I sat down on the couch with my one-year-old to rest. He grabbed my hand and started to squeeze my fingers. I noticed the way each finger felt as he wrapped his whole hand around a single one. They felt warm. I remembered how tightly he used to cling to them when he was a baby. His 5-lb body nestled deep in my arms. Time is going so fast, I thought. My little five-pound nugget is almost two. I ran my fingers over his lips. They were still as soft as they were two years ago. His big blue eyes smiled at mine. I was lost in his gaze.
We decided to take a walk to the playground. The sun was hot, it was nearly noon. I ran up the slide and climbed into the tunnel. My body was too long to fit. I tried to curl my legs up and duck my head to make room for the kids but my body doesn’t bend like it used to. I slowly crawled out and made my way over to the nearest bench. I felt defeated.
I thought about the day thus far. Today was supposed to be fun. Being a child was supposed to be easy. But somewhere along the way, the little girl inside was lost. I tried to pull memories of her into my mind but none came. I couldn’t recall what she was like. I imagined her being carefree and filled with joy but I couldn’t remember what that felt like. All that came to mind was the constant busyness of a child trying desperately to escape.

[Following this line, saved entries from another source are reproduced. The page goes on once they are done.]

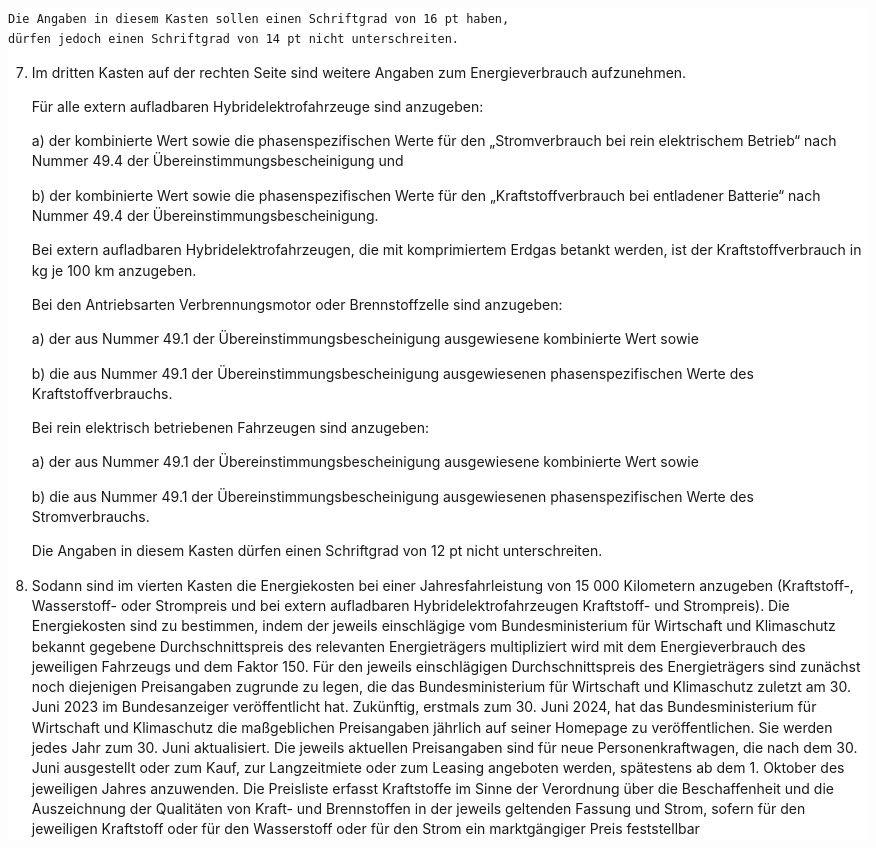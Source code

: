     Die Angaben in diesem Kasten sollen einen Schriftgrad von 16 pt haben,
    dürfen jedoch einen Schriftgrad von 14 pt nicht unterschreiten.


7.  Im dritten Kasten auf der rechten Seite sind weitere Angaben zum
    Energieverbrauch aufzunehmen.

    Für alle extern aufladbaren Hybridelektrofahrzeuge sind anzugeben:

    a)  der kombinierte Wert sowie die phasenspezifischen Werte für den
        „Stromverbrauch bei rein elektrischem Betrieb“ nach Nummer 49.4 der
        Übereinstimmungsbescheinigung und


    b)  der kombinierte Wert sowie die phasenspezifischen Werte für den
        „Kraftstoffverbrauch bei entladener Batterie“ nach Nummer 49.4 der
        Übereinstimmungsbescheinigung.



    Bei extern aufladbaren Hybridelektrofahrzeugen, die mit komprimiertem
    Erdgas betankt werden, ist der Kraftstoffverbrauch in kg je 100 km
    anzugeben.

    Bei den Antriebsarten Verbrennungsmotor oder Brennstoffzelle sind
    anzugeben:

    a)  der aus Nummer 49.1 der Übereinstimmungsbescheinigung ausgewiesene
        kombinierte Wert sowie


    b)  die aus Nummer 49.1 der Übereinstimmungsbescheinigung ausgewiesenen
        phasenspezifischen Werte des Kraftstoffverbrauchs.




    Bei rein elektrisch betriebenen Fahrzeugen sind anzugeben:

    a)  der aus Nummer 49.1 der Übereinstimmungsbescheinigung ausgewiesene
        kombinierte Wert sowie


    b)  die aus Nummer 49.1 der Übereinstimmungsbescheinigung ausgewiesenen
        phasenspezifischen Werte des Stromverbrauchs.



    Die Angaben in diesem Kasten dürfen einen Schriftgrad von 12 pt nicht
    unterschreiten.


8.  Sodann sind im vierten Kasten die Energiekosten bei einer
    Jahresfahrleistung von 15 000 Kilometern anzugeben (Kraftstoff-,
    Wasserstoff- oder Strompreis und bei extern aufladbaren
    Hybridelektrofahrzeugen Kraftstoff- und Strompreis). Die Energiekosten
    sind zu bestimmen, indem der jeweils einschlägige vom
    Bundesministerium für Wirtschaft und Klimaschutz bekannt gegebene
    Durchschnittspreis des relevanten Energieträgers multipliziert wird
    mit dem Energieverbrauch des jeweiligen Fahrzeugs und dem Faktor 150.
    Für den jeweils einschlägigen Durchschnittspreis des Energieträgers
    sind zunächst noch diejenigen Preisangaben zugrunde zu legen, die das
    Bundesministerium für Wirtschaft und Klimaschutz zuletzt am 30. Juni
    2023 im Bundesanzeiger veröffentlicht hat. Zukünftig, erstmals zum 30.
    Juni 2024, hat das Bundesministerium für Wirtschaft und Klimaschutz
    die maßgeblichen Preisangaben jährlich auf seiner Homepage zu
    veröffentlichen. Sie werden jedes Jahr zum 30. Juni aktualisiert. Die
    jeweils aktuellen Preisangaben sind für neue Personenkraftwagen, die
    nach dem 30. Juni ausgestellt oder zum Kauf, zur Langzeitmiete oder
    zum Leasing angeboten werden, spätestens ab dem 1. Oktober des
    jeweiligen Jahres anzuwenden. Die Preisliste erfasst Kraftstoffe im
    Sinne der Verordnung über die Beschaffenheit und die Auszeichnung der
    Qualitäten von Kraft- und Brennstoffen in der jeweils geltenden
    Fassung und Strom, sofern für den jeweiligen Kraftstoff oder für den
    Wasserstoff oder für den Strom ein marktgängiger Preis feststellbar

I watched my children so effortlessly just be. They were breathing in every moment, noticing the detail of what was in front of them. They were making the most of every minute, fully present and in awe of the constant beauty that surrounds them. They were finding magic in the mundane, things I usually gloss over.
I felt sad for the little girl I lost. She was robbed of all the little things that make life so special. The magical moments of “being” were replaced with exhaustive efforts at doing in order to keep herself from feeling. I felt sorry for myself. I didn’t know how to be a kid because I never really was one. Adult experiences at such a young age had taken my childhood from me.
As I sat and watched my kids play, I began to feel a glimmer of hope. I realized that although I will never get my childhood back, I’m smack dab in the middle of a childhood right now. Three childhoods. The little girl inside isn’t dead. She’s still there. And she’s screaming to be let out. She didn’t get to live her childhood but she can live theirs.
My day as a child didn’t go as planned, but I learned a lot a lot about myself. I learned that I need help figuring out how to be a kid. I need to practice being so I don’t miss out on living. I need to pause long enough to notice the details because that’s where the magic is. And I need to pay attention to my kids. I need to study them and learn from them. They are the ones that will teach me how. My kids will show me the way.
My three boys are knocking on my heart, asking that little girl to come play. They will find her, they know where to look. I just need to let them in.